:: EXERCISE INSTRUCTIONS ::
Print, without alteration, the lines that extend from the one holding "- ~32.03 U.S. households powered for 1 day" to the final line of the listing below.

:: GIVEN ENTRIES ::

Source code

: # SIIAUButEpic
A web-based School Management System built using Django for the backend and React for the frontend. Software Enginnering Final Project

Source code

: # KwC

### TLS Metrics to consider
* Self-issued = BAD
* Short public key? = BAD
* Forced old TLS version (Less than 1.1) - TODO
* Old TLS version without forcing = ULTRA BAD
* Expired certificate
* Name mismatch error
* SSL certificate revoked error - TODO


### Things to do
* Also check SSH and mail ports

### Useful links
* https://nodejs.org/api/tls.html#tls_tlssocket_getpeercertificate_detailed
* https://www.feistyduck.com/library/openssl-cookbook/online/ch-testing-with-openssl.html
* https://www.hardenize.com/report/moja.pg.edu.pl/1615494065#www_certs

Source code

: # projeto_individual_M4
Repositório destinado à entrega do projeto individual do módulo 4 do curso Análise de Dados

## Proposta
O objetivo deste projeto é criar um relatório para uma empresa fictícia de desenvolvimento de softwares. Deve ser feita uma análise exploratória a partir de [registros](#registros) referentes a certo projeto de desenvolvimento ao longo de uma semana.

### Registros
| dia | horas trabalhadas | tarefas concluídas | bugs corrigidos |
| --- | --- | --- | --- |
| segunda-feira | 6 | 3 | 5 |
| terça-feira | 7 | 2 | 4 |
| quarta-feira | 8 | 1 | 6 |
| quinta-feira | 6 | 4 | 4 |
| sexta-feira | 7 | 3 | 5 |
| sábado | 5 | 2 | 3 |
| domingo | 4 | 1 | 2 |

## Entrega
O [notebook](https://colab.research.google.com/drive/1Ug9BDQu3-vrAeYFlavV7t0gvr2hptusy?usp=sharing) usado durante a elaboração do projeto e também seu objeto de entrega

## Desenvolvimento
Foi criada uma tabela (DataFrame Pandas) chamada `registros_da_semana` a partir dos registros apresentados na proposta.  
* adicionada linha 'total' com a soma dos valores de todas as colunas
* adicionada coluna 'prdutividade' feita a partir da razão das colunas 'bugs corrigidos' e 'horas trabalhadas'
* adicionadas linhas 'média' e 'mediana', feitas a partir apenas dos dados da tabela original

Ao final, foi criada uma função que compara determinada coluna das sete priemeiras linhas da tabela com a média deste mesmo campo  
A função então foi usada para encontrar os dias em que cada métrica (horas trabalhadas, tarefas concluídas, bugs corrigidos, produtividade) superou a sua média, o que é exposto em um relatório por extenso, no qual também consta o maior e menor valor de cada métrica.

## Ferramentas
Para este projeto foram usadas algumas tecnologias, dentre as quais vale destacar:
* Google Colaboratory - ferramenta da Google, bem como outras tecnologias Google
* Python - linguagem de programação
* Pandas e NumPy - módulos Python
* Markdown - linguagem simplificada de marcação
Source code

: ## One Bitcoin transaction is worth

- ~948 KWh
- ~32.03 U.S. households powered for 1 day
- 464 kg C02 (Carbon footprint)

:: ANSWER SPACE ::
- ~32.03 U.S. households powered for 1 day
- 464 kg C02 (Carbon footprint)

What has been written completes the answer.